> **Task instructions**
Below are some records; output exactly the lines from the line with "in setting values." to the line with "When creating pipeline", both ends kept, and nothing more.
===== Information shown
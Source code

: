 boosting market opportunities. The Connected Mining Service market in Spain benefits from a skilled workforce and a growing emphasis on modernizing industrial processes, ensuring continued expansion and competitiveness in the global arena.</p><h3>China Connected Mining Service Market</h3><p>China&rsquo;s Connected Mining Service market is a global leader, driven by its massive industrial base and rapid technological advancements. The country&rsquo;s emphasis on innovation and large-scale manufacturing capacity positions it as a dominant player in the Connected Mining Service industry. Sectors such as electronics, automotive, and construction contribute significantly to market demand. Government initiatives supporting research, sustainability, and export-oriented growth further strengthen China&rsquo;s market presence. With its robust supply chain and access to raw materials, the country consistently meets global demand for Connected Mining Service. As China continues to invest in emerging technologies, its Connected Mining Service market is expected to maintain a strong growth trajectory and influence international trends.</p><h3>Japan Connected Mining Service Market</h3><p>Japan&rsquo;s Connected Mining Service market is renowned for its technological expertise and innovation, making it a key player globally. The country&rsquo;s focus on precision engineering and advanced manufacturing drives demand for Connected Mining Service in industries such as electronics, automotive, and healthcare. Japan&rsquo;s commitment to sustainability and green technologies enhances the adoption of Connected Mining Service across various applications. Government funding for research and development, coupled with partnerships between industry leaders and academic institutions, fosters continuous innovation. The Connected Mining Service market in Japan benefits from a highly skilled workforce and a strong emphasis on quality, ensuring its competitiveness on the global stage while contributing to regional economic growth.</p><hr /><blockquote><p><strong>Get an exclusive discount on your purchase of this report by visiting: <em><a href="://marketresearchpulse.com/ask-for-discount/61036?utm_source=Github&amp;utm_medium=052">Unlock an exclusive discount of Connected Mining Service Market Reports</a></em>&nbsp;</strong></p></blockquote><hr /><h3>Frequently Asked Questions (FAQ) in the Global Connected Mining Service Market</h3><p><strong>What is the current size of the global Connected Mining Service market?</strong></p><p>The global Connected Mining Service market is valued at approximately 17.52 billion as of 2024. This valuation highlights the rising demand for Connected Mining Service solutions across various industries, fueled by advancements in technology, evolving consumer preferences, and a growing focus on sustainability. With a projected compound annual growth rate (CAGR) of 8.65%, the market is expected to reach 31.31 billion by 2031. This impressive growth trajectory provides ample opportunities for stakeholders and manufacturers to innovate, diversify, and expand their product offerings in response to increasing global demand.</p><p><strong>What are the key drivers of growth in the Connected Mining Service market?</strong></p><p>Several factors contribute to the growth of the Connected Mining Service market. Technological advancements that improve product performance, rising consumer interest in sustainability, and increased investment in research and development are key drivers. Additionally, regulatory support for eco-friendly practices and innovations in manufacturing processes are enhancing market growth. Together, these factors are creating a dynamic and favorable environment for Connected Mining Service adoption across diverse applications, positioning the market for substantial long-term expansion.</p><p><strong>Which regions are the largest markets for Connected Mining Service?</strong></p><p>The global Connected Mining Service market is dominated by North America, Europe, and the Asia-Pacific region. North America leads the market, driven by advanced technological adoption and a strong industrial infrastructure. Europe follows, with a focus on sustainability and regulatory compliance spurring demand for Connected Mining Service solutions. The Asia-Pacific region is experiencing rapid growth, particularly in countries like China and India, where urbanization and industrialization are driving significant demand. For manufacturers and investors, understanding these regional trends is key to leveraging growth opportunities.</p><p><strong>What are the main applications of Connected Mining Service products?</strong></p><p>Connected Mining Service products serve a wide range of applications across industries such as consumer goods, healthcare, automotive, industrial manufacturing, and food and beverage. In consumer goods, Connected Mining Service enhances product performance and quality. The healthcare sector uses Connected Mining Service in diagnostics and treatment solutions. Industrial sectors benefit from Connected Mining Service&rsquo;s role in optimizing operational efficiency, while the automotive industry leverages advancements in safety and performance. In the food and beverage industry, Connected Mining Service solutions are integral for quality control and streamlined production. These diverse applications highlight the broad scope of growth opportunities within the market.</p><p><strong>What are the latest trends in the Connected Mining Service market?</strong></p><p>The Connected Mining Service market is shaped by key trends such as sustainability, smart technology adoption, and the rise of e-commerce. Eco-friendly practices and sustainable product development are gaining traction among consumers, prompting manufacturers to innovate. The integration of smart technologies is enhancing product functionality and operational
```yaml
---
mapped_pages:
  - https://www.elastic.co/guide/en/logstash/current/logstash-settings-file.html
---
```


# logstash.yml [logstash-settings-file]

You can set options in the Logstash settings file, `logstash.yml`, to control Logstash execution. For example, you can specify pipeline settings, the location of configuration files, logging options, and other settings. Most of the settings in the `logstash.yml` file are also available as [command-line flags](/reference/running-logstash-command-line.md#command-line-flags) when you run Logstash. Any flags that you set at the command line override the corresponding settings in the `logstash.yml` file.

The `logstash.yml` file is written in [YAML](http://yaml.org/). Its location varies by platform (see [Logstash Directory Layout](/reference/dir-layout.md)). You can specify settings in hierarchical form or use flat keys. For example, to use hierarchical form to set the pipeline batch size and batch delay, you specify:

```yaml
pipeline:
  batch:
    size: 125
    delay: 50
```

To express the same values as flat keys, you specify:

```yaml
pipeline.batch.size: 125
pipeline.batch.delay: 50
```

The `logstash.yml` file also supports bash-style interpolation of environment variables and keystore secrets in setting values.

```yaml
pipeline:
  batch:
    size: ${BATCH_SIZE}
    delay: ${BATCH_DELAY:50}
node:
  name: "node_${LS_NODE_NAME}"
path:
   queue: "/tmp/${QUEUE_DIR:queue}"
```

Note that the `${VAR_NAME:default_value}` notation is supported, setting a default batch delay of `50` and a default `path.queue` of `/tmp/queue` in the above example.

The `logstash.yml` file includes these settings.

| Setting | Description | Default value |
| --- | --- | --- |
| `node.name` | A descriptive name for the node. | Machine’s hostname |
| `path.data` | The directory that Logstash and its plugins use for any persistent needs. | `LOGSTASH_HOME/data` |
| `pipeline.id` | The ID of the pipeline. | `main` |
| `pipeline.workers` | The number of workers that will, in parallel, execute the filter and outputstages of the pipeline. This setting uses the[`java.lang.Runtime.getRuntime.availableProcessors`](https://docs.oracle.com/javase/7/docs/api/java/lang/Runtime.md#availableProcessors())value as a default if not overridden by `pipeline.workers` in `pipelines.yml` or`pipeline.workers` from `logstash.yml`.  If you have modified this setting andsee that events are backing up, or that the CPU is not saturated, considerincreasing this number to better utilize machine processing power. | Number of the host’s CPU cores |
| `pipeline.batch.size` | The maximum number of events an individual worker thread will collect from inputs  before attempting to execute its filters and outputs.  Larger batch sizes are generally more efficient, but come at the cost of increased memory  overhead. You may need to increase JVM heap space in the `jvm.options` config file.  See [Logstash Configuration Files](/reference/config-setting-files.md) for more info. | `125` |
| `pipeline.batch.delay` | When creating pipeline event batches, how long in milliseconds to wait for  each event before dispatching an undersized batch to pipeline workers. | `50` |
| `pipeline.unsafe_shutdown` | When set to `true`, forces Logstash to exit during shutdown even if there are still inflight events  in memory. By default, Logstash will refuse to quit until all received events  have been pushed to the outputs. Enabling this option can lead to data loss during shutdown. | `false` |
==========
> **Expected answer**
The `logstash.yml` file also supports bash-style interpolation of environment variables and keystore secrets in setting values.

```yaml
pipeline:
  batch:
    size: ${BATCH_SIZE}
    delay: ${BATCH_DELAY:50}
node:
  name: "node_${LS_NODE_NAME}"
path:
   queue: "/tmp/${QUEUE_DIR:queue}"
```

Note that the `${VAR_NAME:default_value}` notation is supported, setting a default batch delay of `50` and a default `path.queue` of `/tmp/queue` in the above example.

The `logstash.yml` file includes these settings.

| Setting | Description | Default value |
| --- | --- | --- |
| `node.name` | A descriptive name for the node. | Machine’s hostname |
| `path.data` | The directory that Logstash and its plugins use for any persistent needs. | `LOGSTASH_HOME/data` |
| `pipeline.id` | The ID of the pipeline. | `main` |
| `pipeline.workers` | The number of workers that will, in parallel, execute the filter and outputstages of the pipeline. This setting uses the[`java.lang.Runtime.getRuntime.availableProcessors`](https://docs.oracle.com/javase/7/docs/api/java/lang/Runtime.md#availableProcessors())value as a default if not overridden by `pipeline.workers` in `pipelines.yml` or`pipeline.workers` from `logstash.yml`.  If you have modified this setting andsee that events are backing up, or that the CPU is not saturated, considerincreasing this number to better utilize machine processing power. | Number of the host’s CPU cores |
| `pipeline.batch.size` | The maximum number of events an individual worker thread will collect from inputs  before attempting to execute its filters and outputs.  Larger batch sizes are generally more efficient, but come at the cost of increased memory  overhead. You may need to increase JVM heap space in the `jvm.options` config file.  See [Logstash Configuration Files](/reference/config-setting-files.md) for more info. | `125` |
| `pipeline.batch.delay` | When creating pipeline event batches, how long in milliseconds to wait for  each event before dispatching an undersized batch to pipeline workers. | `50` |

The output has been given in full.